Julie Christie büyüyü, çevirdiği son filmi "Away From Her" ile, yine kendi bozuyor.
Ne zaman ki, Fiona yıkadığı tavayı, diğer tabak-çanağın yanına koyacağına, buzdolabına yerleştiriyor, kocası o zaman fark ediyor, evet karısı Fiona alzheimer.
"Darling" filmiyle 1965’te kazandığı En İyi Kadın oyuncu Oscar ödülüyle birlikte, Julie Christie artık herkesin gördüğü anda vurulduğu muhteşem bir sarışın değil, aynı zamanda dönemin en parlak oyuncularından, ne yaptığını bilen en akıllı aydınlardan biri.
Yine de, herkes onu Ömer Şerif’le baş rollerini paylaştığı unutulmaz Dr. Jivago filmindeki Lara rolüyle tanıyor. Boris Pasternak’ın Rus İhtilali’ni eleştiren ve kendisine Nobel Edebiyat Ödülü’nü getiren Dr. Jivago ile. Pasternak, Sovyet vatandaşlığından atılacağı korkusuyla, Nobel’i geri çevirse de, filmdeki "Le Chanson De Lara" yıllarca kimsenin dilinden düşmüyor. O film ve Julie Christie artık bir kült.

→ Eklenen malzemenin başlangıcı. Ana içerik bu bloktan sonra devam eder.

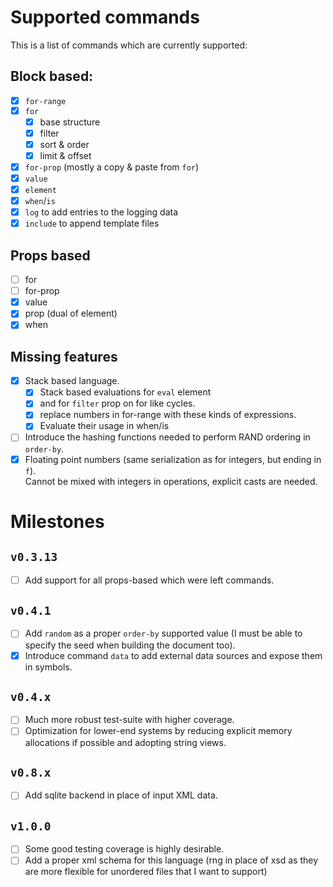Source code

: # Supported commands

This is a list of commands which are currently supported:

## Block based:

- [x] `for-range`
- [x] `for`
  - [x] base structure
  - [x] filter
  - [x] sort & order
  - [x] limit & offset
- [x] `for-prop` (mostly a copy & paste from `for`)
- [x] `value`
- [x] `element`
- [x] `when`/`is`
- [x] `log` to add entries to the logging data
- [x] `include` to append template files

## Props based

- [ ] for
- [ ] for-prop
- [x] value
- [x] prop (dual of element)
- [x] when

## Missing features

- [x] Stack based language.
  - [x] Stack based evaluations for `eval` element
  - [x] and for `filter` prop on for like cycles.
  - [x] replace numbers in for-range with these kinds of expressions.
  - [x] Evaluate their usage in when/is
- [ ] Introduce the hashing functions needed to perform RAND ordering in `order-by`.
- [x] Floating point numbers (same serialization as for integers, but ending in `f`).  
       Cannot be mixed with integers in operations, explicit casts are needed.

# Milestones

## `v0.3.13`

- [ ] Add support for all props-based which were left commands.

## `v0.4.1`

- [ ] Add `random` as a proper `order-by` supported value (I must be able to specify the seed when building the document too).
- [x] Introduce command `data` to add external data sources and expose them in symbols.

## `v0.4.x`

- [ ] Much more robust test-suite with higher coverage.
- [ ] Optimization for lower-end systems by reducing explicit memory allocations if possible and adopting string views.

## `v0.8.x`

- [ ] Add sqlite backend in place of input XML data.

## `v1.0.0`

- [ ] Some good testing coverage is highly desirable.
- [ ] Add a proper xml schema for this language (rng in place of xsd as they are more flexible for unordered files that I want to support)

Çevirdiği her filmin ya senaryosu, ya yönetmeni, ya aktörü ya da kendisi sinema dünyasında mutlaka bir ödüle aday gösteriliyor. Bazılarını kazanıyor, bazılarını kaybediyor. Ama, her filmi gürültü kopartıyor.
Onca gürültüye rağmen, Julie Christie hiçbir zaman magazin malzemesine dönüşmüyor. Kendi dünyasına çekiliyor. Pop star olarak kendini bilerek unutturmak istiyor.
RAHİBELERİN KISKANÇLIĞI
Yoksa, inandığı alanlarda en önde savaşan o. Politik eylemci kimliğiyle. Vietnam Savaşı’na karşıtlığı, ABD Başkanı Richard Nixon’ın istifasına yol açan Watergate skandalı, petrol krizi ve son Irak Savaşı’nı protesto eden cephede baş rollerden birini o üstleniyor.

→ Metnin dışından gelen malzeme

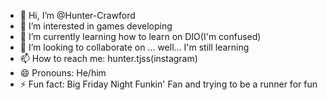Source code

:- 👋 Hi, I’m @Hunter-Crawford
- 👀 I’m interested in games developing
- 🌱 I’m currently learning how to learn on DIO(I'm confused)
- 💞️ I’m looking to collaborate on ... well... I'm still learning
- 📫 How to reach me: hunter.tjss(instagram)
- 😄 Pronouns: He/him
- ⚡ Fun fact: Big Friday Night Funkin' Fan and trying to be a runner for fun

<!---
Hunter-Crawford/Hunter-Crawford is a ✨ special ✨ repository because its `README.md` (this file) appears on your GitHub profile.
You can click the Preview link to take a look at your changes.
--->
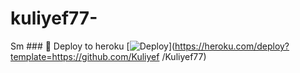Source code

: # kuliyef77-
Sm
### 🚀 Deploy to heroku 
 [![Deploy](https://www.herokucdn.com/deploy/button.svg)](https://heroku.com/deploy?template=https://github.com/Kuliyef
/Kuliyef77)
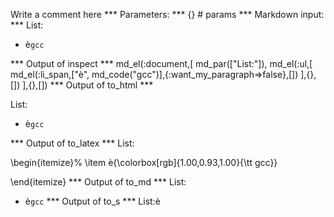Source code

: Write a comment here
*** Parameters: ***
{} # params 
*** Markdown input: ***
List:

- è`gcc`

*** Output of inspect ***
md_el(:document,[
	md_par(["List:"]),
	md_el(:ul,[
		md_el(:li_span,["è", md_code("gcc")],{:want_my_paragraph=>false},[])
	],{},[])
],{},[])
*** Output of to_html ***
<p>List:</p>

<ul>
<li>&#xE8;<code>gcc</code></li>
</ul>
*** Output of to_latex ***
List:

\begin{itemize}%
\item è{\colorbox[rgb]{1.00,0.93,1.00}{\tt gcc}}

\end{itemize}
*** Output of to_md ***
List:

- è`gcc`
*** Output of to_s ***
List:è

Hindistan’da çay plantasyonunda çalışan babasının yanından ayrılarak altı yaşında İngiltere’ye gidiyor. Okumak için. Bir kiliseye yazılıyor. Altı yaşında bile öyle güzel ki, rahibeler kıskançlıktan çatlıyor, "Sen bu çirkin suratınla bir işe yaramazsın" sözleriyle, insanlarla tanışma faslının başladığını anlıyor.
Londra’nın doğu ucundaki tek odalı evine taşındığında, artık yeteri kadar donanımlı, inançlı ve hırslı, yeteneğinin de farkında.
Sıra sanatıyla şöhret basamaklarını tırmanmaya geliyor. Filmler ve diziler ve filmler. Oscar ve başka bir sürü ödül.
YENİDEN ANIMSANDI
1960’lı ve 1970’li yılların bu ihtişamından sonra, Julie Christie sadece politik eylemlerle anılıyor, sanatın dışında gibi. Unutuluyor. Ta ki, 2006’da çevirdiği alzheimer hastası rolündeki Fiona tiplemesine kadar.
"Away From Her" ile birlikte, sinema dünyası bir anda Julie Christie’yi yeniden anımsıyor. Yeni bir taç takarak. Hem Oscar adaylığı, hem Altın Küre ödülü. Yine kameralar, yine röportajlar. Bunlardan birinde, "Şimdiye kadar neredeydiniz" sorusuna verdiği yanıtı, geçen gün New York Times’ın sanat ekinde okuyorum: "Unutulmakta bazen bir büyü yatar."
Çok etkileyici. 66 yaşına adım atmış Julie Christie kendini unutturarak, aslında demleniyor. Attila İlhan’ın dizeleriyle çakışıyor: "Sallanırsın bir boşluktan bir boşluğa / birikip yeniden sıçramak için / elde var hüzün."
Ondaki hüzün, her kapıyı açan büyüden başka bir şey değil.